Habrá quien piense, sobre todo en géneros más clásicos, que la interpretación musical no es demasiado importante, porque el músico debe limitarse a ejecutar lo que ve en la partitura. Esto, sin embargo, ha quedado ya bastante arcaico, porque se ha demostrado que hay muchos intérpretes capaces de llevar a cabo una pieza musical sin un solo fallo, limitándose a seguir esa partitura que tienen por delante. Lo único que ocurre es que pierden ese punto único que les hace especiales. Son como robots, y en la música una de las peores cosas que nos puede pasar es convertirnos en autómatas. Por eso la interpretación es tan importante, porque nos permite lanzar nuestra propia versión de esa pieza musical, la manera en la que nosotros la entendemos y la podemos ejecutar.

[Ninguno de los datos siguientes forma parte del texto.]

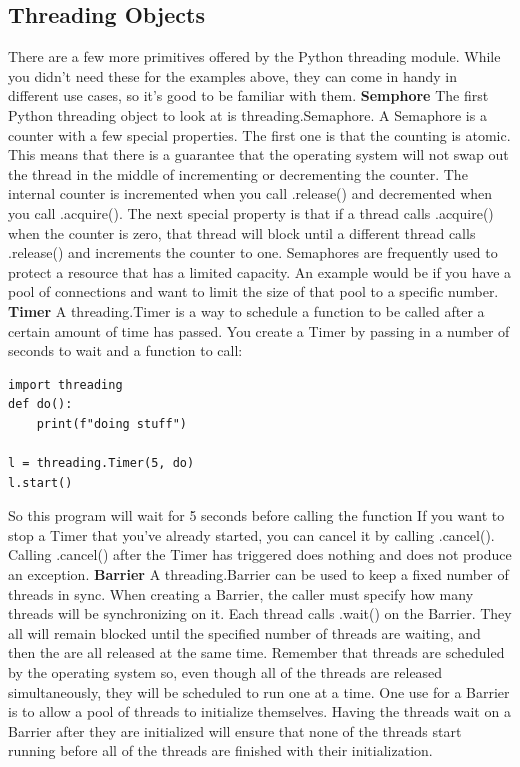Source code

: \documentclass{report}
\begin{document}
    \subsection{Threading Objects}
    \bigbreak \noindent 
    There are a few more primitives offered by the Python threading module. While you didn’t need these for the examples above, they can come in handy in different use cases, so it’s good to be familiar with them.
    \bigbreak \noindent 
    \textbf{Semphore}
    \bigbreak \noindent 
    The first Python threading object to look at is threading.Semaphore. A Semaphore is a counter with a few special properties. The first one is that the counting is atomic. This means that there is a guarantee that the operating system will not swap out the thread in the middle of incrementing or decrementing the counter.
    \bigbreak \noindent 
    The internal counter is incremented when you call .release() and decremented when you call .acquire().
    \bigbreak \noindent 
    The next special property is that if a thread calls .acquire() when the counter is zero, that thread will block until a different thread calls .release() and increments the counter to one.
    \bigbreak \noindent 
    Semaphores are frequently used to protect a resource that has a limited capacity. An example would be if you have a pool of connections and want to limit the size of that pool to a specific number.
    \bigbreak \noindent \bigbreak \noindent 
    \textbf{Timer}
    \bigbreak \noindent 
    A threading.Timer is a way to schedule a function to be called after a certain amount of time has passed. You create a Timer by passing in a number of seconds to wait and a function to call:
    \bigbreak \noindent 
    \begin{mdframed}
        \begin{verbatim}
import threading
def do():
    print(f"doing stuff")

l = threading.Timer(5, do)
l.start()
        \end{verbatim}
    \end{mdframed}
    So this program will wait for 5 seconds before calling the function
    \bigbreak \noindent 
    If you want to stop a Timer that you’ve already started, you can cancel it by calling .cancel(). Calling .cancel() after the Timer has triggered does nothing and does not produce an exception.
    \bigbreak \noindent \bigbreak \noindent 
    \textbf{Barrier}
    \bigbreak \noindent 
    A threading.Barrier can be used to keep a fixed number of threads in sync. When creating a Barrier, the caller must specify how many threads will be synchronizing on it. Each thread calls .wait() on the Barrier. They all will remain blocked until the specified number of threads are waiting, and then the are all released at the same time.
    \bigbreak \noindent 
    Remember that threads are scheduled by the operating system so, even though all of the threads are released simultaneously, they will be scheduled to run one at a time.
    \bigbreak \noindent 
    One use for a Barrier is to allow a pool of threads to initialize themselves. Having the threads wait on a Barrier after they are initialized will ensure that none of the threads start running before all of the threads are finished with their initialization.
    \bigbreak \noindent 
\end{document}
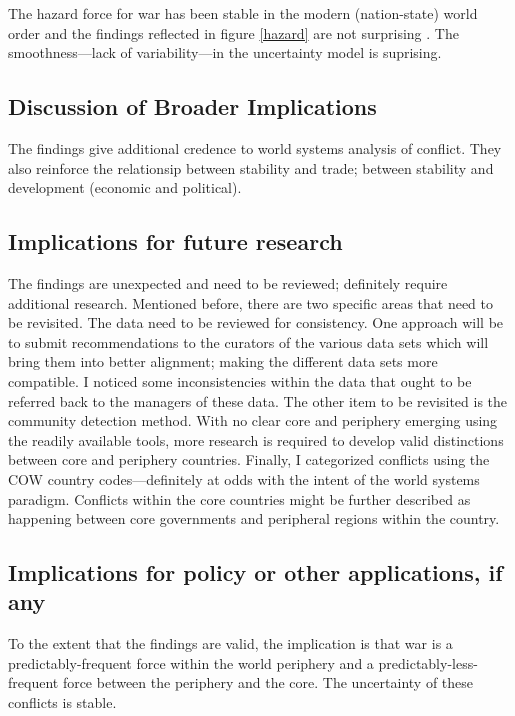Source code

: \documentclass[pdftex,12pt]{article}
\begin{document}
The hazard force for war has been stable in the modern (nation-state) world order and the findings reflected in figure \ref{hazard} are not surprising \parencite[123-124]{Cioffi-Revilla1998}.  
The smoothness---lack of variability---in the uncertainty model is suprising. 

\subsection{Discussion of Broader Implications}
The findings give additional credence to world systems analysis of conflict.
They also reinforce the relationsip between stability and trade; between stability and development (economic and political).

\subsection{Implications for future research}
The findings are unexpected and need to be reviewed; definitely require additional research. 
Mentioned before, there are two specific areas that need to be revisited.
The data need to be reviewed for consistency. 
One approach will be to submit recommendations to the curators of the various data sets which will bring them into better alignment; making the different data sets more compatible.
I noticed some inconsistencies within the data that ought to be referred back to the managers of these data.
The other item to be revisited is the community detection method. 
With no clear core and periphery emerging using the readily available tools, more research is required to develop valid distinctions between core and periphery countries.
Finally, I categorized conflicts using the COW country codes---definitely at odds with the intent of the world systems paradigm.
Conflicts within the core countries might be further described as happening between core governments and peripheral regions within the country.

\subsection{Implications for policy or other applications, if any}
To the extent that the findings are valid, the implication is that war is a predictably-frequent force within the world periphery and a predictably-less-frequent force between the periphery and the core.
The uncertainty of these conflicts is stable.
\end{document}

La música no son simples notas escritas en un papel, es pasión, es emoción y es la manera en la que logramos que esa melodía que alguien ha creado llegue a los demás, enfatizando sus virtudes y conjugándolas con las nuestras. Hay interpretaciones musicales que han sido absolutamente magistrales y han conseguido elevar a esa obra, que hasta entonces pasaba más o menos desapercibida, al olimpo de los temas más famosas de toda la Historia de la Música. Es además una manera de demostrar no solo nuestro buen manejo del instrumento, en este caso de la voz, sino también nuestra inteligencia a la hora de conectarlo con cada pieza para llegar mucho más lejos con los oyentes, y que estos sientan exactamente lo mismo que nosotros.